Next to Antony Gormley, Barbara Hepworth is probably the sculptor most people will have heard of, or could name if asked. They would also be likely to be able to say something about her abstract style, even if that was accompanied by a confession of being unable to understand it. Reading this paragraph back, I realise I’ve omitted Henry Moore and, you know what, I’m sticking to that. I think the person in the street might get to Gormley and Hepworth before they got to Moore.
There has been no shortage of books about Hepworth, but this is perhaps the most comprehensive and is certainly timely, coinciding with a major retrospective at the eponymous gallery in Wakefield – the town is rightly proud of its daughter. One review I have seen expresses disappointment that the book extends to only 250 pages, including plenty of illustrations. I’m not sure how much more would be required, or whether that reviewer was looking for something more than a book which can be managed by the general reader. Full artistic analyses are available elsewhere and there is a limit to how much domestic and diurnal detail is required, even in a book avowedly for the specialist. This is concise and readable, and let’s be grateful for that.
In fact, there’s a good spread of material here, from Hepworth’s beginnings and examples of early work – good, even promising, one might say, but not hugely exceptional. This is often the case with great artists, who take a while to find their mature voice and vision. The blurb also tells us that the book “reflects for the first time the artist’s multifaceted and interdisciplinary approach, bringing together as never before her interests in dance, music, poetry, contemporary politics, science and technology”. There is a hint to this in one of the early illustrations: a photograph, commissioned by her, of the Cow & Calf Rocks above Ilkley in Yorkshire and hinting at her later interaction with landforms.

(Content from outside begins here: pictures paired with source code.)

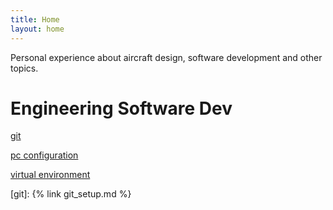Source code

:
 ```yaml
---
title: Home
layout: home
---
```


Personal experience about aircraft design, software development and other topics.

# Engineering Software Dev

[git](git_setup)

[pc configuration](pc-config)

[virtual environment](venv)

[git]: {% link git_setup.md %}
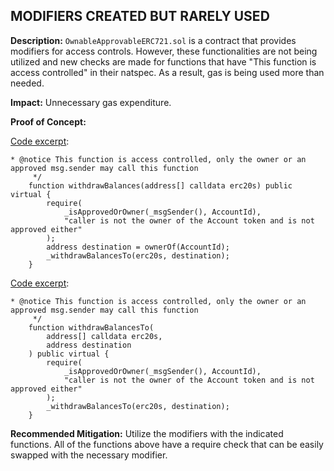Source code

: ## MODIFIERS CREATED BUT RARELY USED

**Description:** `OwnableApprovableERC721.sol` is a contract that provides modifiers for access controls. However, these functionalities are not being utilized and new checks are made for functions that have "This function is access controlled" in their natspec. As a result, gas is being used more than needed.

**Impact:** Unnecessary gas expenditure.

**Proof of Concept:**

[Code excerpt](https://github.com/code-423n4/2024-02-althea-liquid-infrastructure/blob/bd6ee47162368e1999a0a5b8b17b701347cf9a7d/liquid-infrastructure/contracts/LiquidInfrastructureNFT.sol#L133-L142):
```solidity
* @notice This function is access controlled, only the owner or an approved msg.sender may call this function
     */
    function withdrawBalances(address[] calldata erc20s) public virtual {
        require(
            _isApprovedOrOwner(_msgSender(), AccountId),
            "caller is not the owner of the Account token and is not approved either"
        );
        address destination = ownerOf(AccountId);
        _withdrawBalancesTo(erc20s, destination);
    }
```

[Code excerpt](https://github.com/code-423n4/2024-02-althea-liquid-infrastructure/blob/bd6ee47162368e1999a0a5b8b17b701347cf9a7d/liquid-infrastructure/contracts/LiquidInfrastructureNFT.sol#L151-L162):
```solidity
* @notice This function is access controlled, only the owner or an approved msg.sender may call this function
     */
    function withdrawBalancesTo(
        address[] calldata erc20s,
        address destination
    ) public virtual {
        require(
            _isApprovedOrOwner(_msgSender(), AccountId),
            "caller is not the owner of the Account token and is not approved either"
        );
        _withdrawBalancesTo(erc20s, destination);
    }
```

**Recommended Mitigation:** Utilize the modifiers with the indicated functions. All of the functions above have a require check that can be easily swapped with the necessary modifier.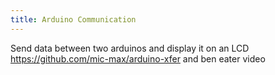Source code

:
```yaml
---
title: Arduino Communication
---
```


Send data between two arduinos and display it on an LCD
<https://github.com/mic-max/arduino-xfer>
and ben eater video
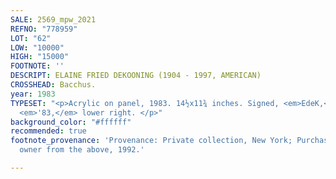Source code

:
 ```yaml
---
SALE: 2569_mpw_2021
REFNO: "778959"
LOT: "62"
LOW: "10000"
HIGH: "15000"
FOOTNOTE: ''
DESCRIPT: ELAINE FRIED DEKOONING (1904 - 1997, AMERICAN)
CROSSHEAD: Bacchus.
year: 1983
TYPESET: "<p>Acrylic on panel, 1983. 14½x11¾ inches. Signed, <em>EdeK,</em> and dated,
  <em>'83,</em> lower right. </p>"
background_color: "#ffffff"
recommended: true
footnote_provenance: 'Provenance: Private collection, New York; Purchased by current
  owner from the above, 1992.'

---
```

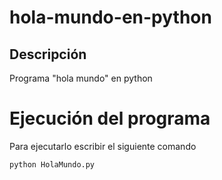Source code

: # hola-mundo-en-python

## Descripción
Programa "hola mundo" en python

# Ejecución del programa
Para ejecutarlo escribir el siguiente comando 
```
python HolaMundo.py
```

Eleanor Clayton also quotes extensively from Hepworth’s own writings. Although this rightly gives a voice to the artist, one might cavil at that idea and think that it perhaps supplants authorial analysis. Nevertheless, it does help to present its subjects as more than just The Artist and as a person in her own right which, ultimately, is what this book is about. There is a humanity to these extracts that feeds directly into the artworks and gives them extra depth and warmth.
Biographical books can often suffer either (or both) from a lack of illustrations or a lack of quality in them. Book paper tends to swallow colour, but Thames & Hudson have become adept at countering this and it would be entirely fair to describe this as an illustrated biography rather than simply a biography with illustrations.